Source material:
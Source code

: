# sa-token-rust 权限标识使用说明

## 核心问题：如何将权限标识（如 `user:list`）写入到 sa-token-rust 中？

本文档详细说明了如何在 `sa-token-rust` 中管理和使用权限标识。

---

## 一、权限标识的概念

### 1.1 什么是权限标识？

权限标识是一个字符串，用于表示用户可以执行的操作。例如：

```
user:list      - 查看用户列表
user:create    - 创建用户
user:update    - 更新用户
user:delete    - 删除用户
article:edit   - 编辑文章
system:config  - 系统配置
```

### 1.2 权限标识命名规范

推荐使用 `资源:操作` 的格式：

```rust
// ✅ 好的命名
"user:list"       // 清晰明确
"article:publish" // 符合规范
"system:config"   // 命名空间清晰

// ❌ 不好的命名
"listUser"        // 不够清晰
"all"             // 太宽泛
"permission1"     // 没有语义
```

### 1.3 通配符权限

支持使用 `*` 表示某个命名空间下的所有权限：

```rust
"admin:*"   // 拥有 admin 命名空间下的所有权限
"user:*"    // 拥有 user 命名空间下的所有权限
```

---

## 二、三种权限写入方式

Exercise requirements:
Every line above is to be transcribed exactly, with nothing missed.

Output for this task:
Source code

:# sa-token-rust 权限标识使用说明

## 核心问题：如何将权限标识（如 `user:list`）写入到 sa-token-rust 中？

本文档详细说明了如何在 `sa-token-rust` 中管理和使用权限标识。

---

## 一、权限标识的概念

### 1.1 什么是权限标识？

权限标识是一个字符串，用于表示用户可以执行的操作。例如：

```
user:list      - 查看用户列表
user:create    - 创建用户
user:update    - 更新用户
user:delete    - 删除用户
article:edit   - 编辑文章
system:config  - 系统配置
```

### 1.2 权限标识命名规范

推荐使用 `资源:操作` 的格式：

```rust
// ✅ 好的命名
"user:list"       // 清晰明确
"article:publish" // 符合规范
"system:config"   // 命名空间清晰

// ❌ 不好的命名
"listUser"        // 不够清晰
"all"             // 太宽泛
"permission1"     // 没有语义
```

### 1.3 通配符权限

支持使用 `*` 表示某个命名空间下的所有权限：

```rust
"admin:*"   // 拥有 admin 命名空间下的所有权限
"user:*"    // 拥有 user 命名空间下的所有权限
```

---

## 二、三种权限写入方式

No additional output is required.